**TASK STATEMENT**: Go through the listing and retype each line exactly.

---------- DATASET RECORDS

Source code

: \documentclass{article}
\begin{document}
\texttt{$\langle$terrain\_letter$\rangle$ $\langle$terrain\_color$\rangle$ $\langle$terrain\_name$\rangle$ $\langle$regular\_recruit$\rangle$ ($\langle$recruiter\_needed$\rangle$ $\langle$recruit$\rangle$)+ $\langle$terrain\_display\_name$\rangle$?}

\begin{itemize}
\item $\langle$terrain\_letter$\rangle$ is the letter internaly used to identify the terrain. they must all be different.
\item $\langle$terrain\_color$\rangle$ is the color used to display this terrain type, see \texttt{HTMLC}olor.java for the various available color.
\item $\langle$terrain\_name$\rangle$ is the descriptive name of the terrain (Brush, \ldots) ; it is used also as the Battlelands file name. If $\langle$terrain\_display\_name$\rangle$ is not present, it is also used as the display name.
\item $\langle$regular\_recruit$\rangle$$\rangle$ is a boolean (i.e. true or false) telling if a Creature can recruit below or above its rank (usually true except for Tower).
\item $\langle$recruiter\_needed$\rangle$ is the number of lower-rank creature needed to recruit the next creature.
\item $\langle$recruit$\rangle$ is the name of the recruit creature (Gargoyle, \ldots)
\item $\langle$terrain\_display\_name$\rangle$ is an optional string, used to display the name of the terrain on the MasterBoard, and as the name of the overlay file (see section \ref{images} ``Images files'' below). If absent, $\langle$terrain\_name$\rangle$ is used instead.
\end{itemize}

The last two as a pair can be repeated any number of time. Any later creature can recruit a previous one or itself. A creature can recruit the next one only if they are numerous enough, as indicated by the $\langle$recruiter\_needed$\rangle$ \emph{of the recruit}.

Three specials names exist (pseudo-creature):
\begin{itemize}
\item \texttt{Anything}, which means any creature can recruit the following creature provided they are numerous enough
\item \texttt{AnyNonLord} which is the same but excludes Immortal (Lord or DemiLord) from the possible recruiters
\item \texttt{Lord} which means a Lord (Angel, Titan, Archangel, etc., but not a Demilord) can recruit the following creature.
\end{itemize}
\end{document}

--------------------

**RESPONSE TO THIS TASK**:
Source code

: \documentclass{article}
\begin{document}
\texttt{$\langle$terrain\_letter$\rangle$ $\langle$terrain\_color$\rangle$ $\langle$terrain\_name$\rangle$ $\langle$regular\_recruit$\rangle$ ($\langle$recruiter\_needed$\rangle$ $\langle$recruit$\rangle$)+ $\langle$terrain\_display\_name$\rangle$?}

\begin{itemize}
\item $\langle$terrain\_letter$\rangle$ is the letter internaly used to identify the terrain. they must all be different.
\item $\langle$terrain\_color$\rangle$ is the color used to display this terrain type, see \texttt{HTMLC}olor.java for the various available color.
\item $\langle$terrain\_name$\rangle$ is the descriptive name of the terrain (Brush, \ldots) ; it is used also as the Battlelands file name. If $\langle$terrain\_display\_name$\rangle$ is not present, it is also used as the display name.
\item $\langle$regular\_recruit$\rangle$$\rangle$ is a boolean (i.e. true or false) telling if a Creature can recruit below or above its rank (usually true except for Tower).
\item $\langle$recruiter\_needed$\rangle$ is the number of lower-rank creature needed to recruit the next creature.
\item $\langle$recruit$\rangle$ is the name of the recruit creature (Gargoyle, \ldots)
\item $\langle$terrain\_display\_name$\rangle$ is an optional string, used to display the name of the terrain on the MasterBoard, and as the name of the overlay file (see section \ref{images} ``Images files'' below). If absent, $\langle$terrain\_name$\rangle$ is used instead.
\end{itemize}

The last two as a pair can be repeated any number of time. Any later creature can recruit a previous one or itself. A creature can recruit the next one only if they are numerous enough, as indicated by the $\langle$recruiter\_needed$\rangle$ \emph{of the recruit}.

Three specials names exist (pseudo-creature):
\begin{itemize}
\item \texttt{Anything}, which means any creature can recruit the following creature provided they are numerous enough
\item \texttt{AnyNonLord} which is the same but excludes Immortal (Lord or DemiLord) from the possible recruiters
\item \texttt{Lord} which means a Lord (Angel, Titan, Archangel, etc., but not a Demilord) can recruit the following creature.
\end{itemize}
\end{document}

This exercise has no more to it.